PROBLEM TO WORK ON — If a line below contains the string "loop", return that line.

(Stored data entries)
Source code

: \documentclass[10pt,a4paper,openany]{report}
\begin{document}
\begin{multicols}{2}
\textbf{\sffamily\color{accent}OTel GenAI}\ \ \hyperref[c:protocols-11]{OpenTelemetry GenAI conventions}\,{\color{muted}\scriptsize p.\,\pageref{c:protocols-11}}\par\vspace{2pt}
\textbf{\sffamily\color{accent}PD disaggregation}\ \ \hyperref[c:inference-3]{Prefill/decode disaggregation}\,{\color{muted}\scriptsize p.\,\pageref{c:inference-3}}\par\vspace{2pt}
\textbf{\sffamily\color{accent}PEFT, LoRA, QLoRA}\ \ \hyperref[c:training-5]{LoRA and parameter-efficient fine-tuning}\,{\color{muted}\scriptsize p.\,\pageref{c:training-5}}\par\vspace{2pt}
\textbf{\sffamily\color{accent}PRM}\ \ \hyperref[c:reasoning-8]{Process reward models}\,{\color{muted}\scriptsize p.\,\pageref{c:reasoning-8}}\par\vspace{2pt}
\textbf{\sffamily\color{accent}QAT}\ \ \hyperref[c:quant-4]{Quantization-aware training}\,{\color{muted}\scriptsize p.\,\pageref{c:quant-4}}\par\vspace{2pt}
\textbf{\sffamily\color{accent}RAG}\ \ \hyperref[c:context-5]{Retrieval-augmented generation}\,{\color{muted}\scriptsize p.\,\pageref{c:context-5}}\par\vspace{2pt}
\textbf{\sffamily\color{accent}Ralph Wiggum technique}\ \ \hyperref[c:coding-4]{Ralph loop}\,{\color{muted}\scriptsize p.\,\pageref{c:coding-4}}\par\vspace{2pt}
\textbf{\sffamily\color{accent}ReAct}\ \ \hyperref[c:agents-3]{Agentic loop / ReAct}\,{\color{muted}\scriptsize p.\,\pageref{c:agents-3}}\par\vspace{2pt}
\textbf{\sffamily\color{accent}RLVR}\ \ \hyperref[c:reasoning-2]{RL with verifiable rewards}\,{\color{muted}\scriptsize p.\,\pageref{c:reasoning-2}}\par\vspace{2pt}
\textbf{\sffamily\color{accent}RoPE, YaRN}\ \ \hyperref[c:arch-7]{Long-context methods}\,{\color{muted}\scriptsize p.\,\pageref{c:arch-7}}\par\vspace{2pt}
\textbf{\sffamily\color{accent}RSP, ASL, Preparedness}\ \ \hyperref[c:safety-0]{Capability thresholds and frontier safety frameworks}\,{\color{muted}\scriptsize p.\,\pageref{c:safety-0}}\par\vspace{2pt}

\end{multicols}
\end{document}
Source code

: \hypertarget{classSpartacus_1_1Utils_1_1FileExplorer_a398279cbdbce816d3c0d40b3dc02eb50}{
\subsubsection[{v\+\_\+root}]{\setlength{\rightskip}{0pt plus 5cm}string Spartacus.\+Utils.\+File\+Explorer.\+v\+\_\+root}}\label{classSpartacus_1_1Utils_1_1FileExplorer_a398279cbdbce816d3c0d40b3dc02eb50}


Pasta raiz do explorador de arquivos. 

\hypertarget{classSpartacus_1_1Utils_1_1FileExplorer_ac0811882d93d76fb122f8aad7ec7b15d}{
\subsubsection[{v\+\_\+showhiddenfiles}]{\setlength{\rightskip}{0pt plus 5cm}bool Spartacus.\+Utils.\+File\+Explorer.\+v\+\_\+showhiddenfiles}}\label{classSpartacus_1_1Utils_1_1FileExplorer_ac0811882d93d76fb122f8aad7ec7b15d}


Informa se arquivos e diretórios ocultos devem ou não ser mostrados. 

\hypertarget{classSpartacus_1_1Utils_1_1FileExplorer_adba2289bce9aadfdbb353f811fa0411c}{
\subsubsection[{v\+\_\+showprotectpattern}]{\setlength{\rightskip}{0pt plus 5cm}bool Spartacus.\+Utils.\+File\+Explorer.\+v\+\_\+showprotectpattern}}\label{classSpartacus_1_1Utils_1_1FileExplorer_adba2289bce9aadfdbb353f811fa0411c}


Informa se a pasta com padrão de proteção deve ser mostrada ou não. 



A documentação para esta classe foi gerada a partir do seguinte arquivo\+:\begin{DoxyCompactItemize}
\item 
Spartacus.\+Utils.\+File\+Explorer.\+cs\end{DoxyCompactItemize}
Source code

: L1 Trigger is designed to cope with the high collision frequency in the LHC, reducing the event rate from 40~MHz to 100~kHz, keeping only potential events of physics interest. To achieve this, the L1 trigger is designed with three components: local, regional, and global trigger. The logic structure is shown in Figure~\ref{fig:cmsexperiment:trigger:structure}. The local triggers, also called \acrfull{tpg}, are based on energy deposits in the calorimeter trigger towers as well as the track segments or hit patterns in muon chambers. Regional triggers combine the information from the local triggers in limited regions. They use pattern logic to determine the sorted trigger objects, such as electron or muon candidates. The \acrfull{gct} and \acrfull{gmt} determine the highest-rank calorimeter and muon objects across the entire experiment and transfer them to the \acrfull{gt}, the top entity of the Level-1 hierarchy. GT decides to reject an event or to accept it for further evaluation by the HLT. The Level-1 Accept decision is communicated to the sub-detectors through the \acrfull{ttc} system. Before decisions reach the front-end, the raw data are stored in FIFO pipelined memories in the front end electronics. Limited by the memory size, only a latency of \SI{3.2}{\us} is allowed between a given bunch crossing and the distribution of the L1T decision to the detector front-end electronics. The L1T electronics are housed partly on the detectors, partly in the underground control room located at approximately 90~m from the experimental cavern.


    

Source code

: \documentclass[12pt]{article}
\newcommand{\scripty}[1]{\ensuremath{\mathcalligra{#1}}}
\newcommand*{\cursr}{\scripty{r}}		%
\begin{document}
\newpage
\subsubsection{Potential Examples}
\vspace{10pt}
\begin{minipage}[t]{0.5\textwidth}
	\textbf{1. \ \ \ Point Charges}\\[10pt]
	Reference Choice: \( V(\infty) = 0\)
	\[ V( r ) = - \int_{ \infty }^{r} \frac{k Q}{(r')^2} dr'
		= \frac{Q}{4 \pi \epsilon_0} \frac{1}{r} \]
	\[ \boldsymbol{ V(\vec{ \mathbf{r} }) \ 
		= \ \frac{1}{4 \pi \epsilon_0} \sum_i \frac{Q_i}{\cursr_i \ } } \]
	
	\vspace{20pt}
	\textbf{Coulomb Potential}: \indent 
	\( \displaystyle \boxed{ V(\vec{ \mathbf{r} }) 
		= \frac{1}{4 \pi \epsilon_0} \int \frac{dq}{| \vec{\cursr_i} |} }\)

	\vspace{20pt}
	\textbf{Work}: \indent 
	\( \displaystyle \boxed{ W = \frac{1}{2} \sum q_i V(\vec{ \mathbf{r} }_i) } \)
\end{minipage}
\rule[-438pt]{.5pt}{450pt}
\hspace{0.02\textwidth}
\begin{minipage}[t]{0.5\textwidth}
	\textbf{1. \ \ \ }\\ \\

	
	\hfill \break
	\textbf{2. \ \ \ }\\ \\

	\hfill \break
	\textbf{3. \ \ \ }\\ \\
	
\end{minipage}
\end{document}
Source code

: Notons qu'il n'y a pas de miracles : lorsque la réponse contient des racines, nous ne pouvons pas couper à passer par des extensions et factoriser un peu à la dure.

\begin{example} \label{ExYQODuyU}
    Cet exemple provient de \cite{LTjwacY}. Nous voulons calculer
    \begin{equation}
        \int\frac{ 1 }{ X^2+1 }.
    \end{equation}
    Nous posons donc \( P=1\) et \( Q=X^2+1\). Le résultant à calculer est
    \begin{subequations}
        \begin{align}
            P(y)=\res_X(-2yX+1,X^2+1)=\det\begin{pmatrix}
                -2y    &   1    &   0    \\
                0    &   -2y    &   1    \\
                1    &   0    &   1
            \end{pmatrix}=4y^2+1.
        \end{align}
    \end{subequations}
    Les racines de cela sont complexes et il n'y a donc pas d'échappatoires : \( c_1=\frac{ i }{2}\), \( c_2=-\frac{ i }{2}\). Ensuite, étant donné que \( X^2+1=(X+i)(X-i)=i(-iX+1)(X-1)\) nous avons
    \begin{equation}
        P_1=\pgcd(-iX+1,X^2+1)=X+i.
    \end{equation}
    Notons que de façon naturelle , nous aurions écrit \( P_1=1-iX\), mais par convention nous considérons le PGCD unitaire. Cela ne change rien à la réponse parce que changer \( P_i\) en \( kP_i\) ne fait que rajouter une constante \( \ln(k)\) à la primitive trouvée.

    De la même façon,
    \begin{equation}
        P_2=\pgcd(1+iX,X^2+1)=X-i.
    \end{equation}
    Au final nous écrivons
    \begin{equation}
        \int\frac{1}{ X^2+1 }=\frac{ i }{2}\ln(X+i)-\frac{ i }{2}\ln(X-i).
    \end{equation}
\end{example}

SOLUTION BELOW —
\textbf{\sffamily\color{accent}Ralph Wiggum technique}\ \ \hyperref[c:coding-4]{Ralph loop}\,{\color{muted}\scriptsize p.\,\pageref{c:coding-4}}\par\vspace{2pt}
\textbf{\sffamily\color{accent}ReAct}\ \ \hyperref[c:agents-3]{Agentic loop / ReAct}\,{\color{muted}\scriptsize p.\,\pageref{c:agents-3}}\par\vspace{2pt}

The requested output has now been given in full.